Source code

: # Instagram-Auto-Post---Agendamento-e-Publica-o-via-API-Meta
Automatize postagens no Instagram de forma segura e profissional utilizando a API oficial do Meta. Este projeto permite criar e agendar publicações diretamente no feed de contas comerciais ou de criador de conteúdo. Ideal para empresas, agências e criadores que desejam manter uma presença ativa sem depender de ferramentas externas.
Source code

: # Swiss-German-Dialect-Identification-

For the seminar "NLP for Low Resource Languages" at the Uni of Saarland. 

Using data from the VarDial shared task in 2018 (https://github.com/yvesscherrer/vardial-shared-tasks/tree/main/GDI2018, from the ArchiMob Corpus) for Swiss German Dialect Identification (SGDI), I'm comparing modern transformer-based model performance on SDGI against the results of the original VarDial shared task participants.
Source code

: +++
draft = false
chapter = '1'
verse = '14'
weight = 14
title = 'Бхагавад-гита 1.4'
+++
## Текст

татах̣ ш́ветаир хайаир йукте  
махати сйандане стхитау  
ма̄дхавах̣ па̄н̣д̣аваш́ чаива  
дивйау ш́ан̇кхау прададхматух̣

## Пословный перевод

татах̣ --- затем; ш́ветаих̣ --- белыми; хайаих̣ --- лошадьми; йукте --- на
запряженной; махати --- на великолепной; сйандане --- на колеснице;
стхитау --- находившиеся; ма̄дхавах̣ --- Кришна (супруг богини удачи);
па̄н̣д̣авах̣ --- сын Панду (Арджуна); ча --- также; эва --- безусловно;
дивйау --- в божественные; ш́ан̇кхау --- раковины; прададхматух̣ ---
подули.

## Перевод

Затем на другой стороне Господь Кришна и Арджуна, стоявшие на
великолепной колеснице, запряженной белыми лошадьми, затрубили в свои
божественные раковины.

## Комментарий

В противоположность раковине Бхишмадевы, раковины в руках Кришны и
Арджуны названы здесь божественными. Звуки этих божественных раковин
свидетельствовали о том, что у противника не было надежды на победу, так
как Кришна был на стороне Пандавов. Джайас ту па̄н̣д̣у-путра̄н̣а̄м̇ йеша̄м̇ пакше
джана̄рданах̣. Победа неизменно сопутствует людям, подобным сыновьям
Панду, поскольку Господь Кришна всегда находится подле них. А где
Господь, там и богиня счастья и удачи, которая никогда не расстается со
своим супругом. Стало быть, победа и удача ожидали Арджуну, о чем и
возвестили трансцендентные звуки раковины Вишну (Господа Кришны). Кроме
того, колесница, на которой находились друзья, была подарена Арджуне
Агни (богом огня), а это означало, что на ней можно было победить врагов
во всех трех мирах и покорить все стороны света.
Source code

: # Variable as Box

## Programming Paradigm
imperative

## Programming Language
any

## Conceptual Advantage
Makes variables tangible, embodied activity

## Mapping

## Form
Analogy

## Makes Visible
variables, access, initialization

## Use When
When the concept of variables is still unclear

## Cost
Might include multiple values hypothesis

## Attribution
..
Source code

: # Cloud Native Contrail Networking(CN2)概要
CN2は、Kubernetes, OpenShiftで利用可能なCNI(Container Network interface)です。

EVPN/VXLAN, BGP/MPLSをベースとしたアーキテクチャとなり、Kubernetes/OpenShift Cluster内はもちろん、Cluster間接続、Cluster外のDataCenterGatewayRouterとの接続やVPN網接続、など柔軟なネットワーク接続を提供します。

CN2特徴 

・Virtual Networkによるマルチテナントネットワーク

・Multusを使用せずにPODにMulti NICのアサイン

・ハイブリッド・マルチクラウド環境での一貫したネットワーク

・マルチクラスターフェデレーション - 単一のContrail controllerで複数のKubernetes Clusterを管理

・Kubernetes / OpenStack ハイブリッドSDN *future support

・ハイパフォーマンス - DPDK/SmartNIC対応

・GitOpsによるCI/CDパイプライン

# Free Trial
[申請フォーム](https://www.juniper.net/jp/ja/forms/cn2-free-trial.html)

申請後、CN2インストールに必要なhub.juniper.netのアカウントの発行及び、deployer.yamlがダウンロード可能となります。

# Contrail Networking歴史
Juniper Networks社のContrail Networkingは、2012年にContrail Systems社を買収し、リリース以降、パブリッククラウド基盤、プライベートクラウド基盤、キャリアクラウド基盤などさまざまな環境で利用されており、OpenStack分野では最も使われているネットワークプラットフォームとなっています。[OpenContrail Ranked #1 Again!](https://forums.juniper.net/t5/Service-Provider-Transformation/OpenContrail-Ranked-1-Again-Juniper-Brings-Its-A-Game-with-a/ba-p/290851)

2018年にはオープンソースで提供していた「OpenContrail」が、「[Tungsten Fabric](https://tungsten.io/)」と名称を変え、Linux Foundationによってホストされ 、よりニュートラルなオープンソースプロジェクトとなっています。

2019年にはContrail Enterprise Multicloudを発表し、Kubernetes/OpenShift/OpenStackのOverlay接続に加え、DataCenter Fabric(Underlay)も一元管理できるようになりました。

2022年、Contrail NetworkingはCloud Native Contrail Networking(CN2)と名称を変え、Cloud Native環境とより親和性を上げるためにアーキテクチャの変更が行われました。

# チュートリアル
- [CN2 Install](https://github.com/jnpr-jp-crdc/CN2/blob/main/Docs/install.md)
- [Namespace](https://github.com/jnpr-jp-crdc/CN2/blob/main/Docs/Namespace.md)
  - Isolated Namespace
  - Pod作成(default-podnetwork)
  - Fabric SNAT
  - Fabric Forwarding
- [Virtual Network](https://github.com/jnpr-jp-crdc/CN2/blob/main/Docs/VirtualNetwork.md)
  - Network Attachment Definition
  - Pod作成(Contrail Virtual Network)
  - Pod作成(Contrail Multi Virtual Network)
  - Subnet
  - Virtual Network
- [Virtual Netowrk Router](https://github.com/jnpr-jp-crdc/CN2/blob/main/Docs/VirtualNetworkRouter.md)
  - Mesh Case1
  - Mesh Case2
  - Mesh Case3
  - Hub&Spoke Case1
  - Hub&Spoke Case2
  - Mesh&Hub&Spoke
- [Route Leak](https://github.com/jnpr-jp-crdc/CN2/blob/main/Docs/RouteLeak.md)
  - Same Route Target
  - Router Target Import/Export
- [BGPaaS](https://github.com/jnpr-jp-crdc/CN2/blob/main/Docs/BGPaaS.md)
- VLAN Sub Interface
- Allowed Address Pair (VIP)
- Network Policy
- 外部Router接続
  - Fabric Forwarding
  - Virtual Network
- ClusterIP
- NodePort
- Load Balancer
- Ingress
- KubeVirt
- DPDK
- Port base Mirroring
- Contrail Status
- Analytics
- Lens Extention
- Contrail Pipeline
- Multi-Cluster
..............................
### TASK PROMPT
The expected answer is every line in the data above that carries the string "махати".

### ANSWER BOX
махати сйандане стхитау  
запряженной; махати --- на великолепной; сйандане --- на колеснице;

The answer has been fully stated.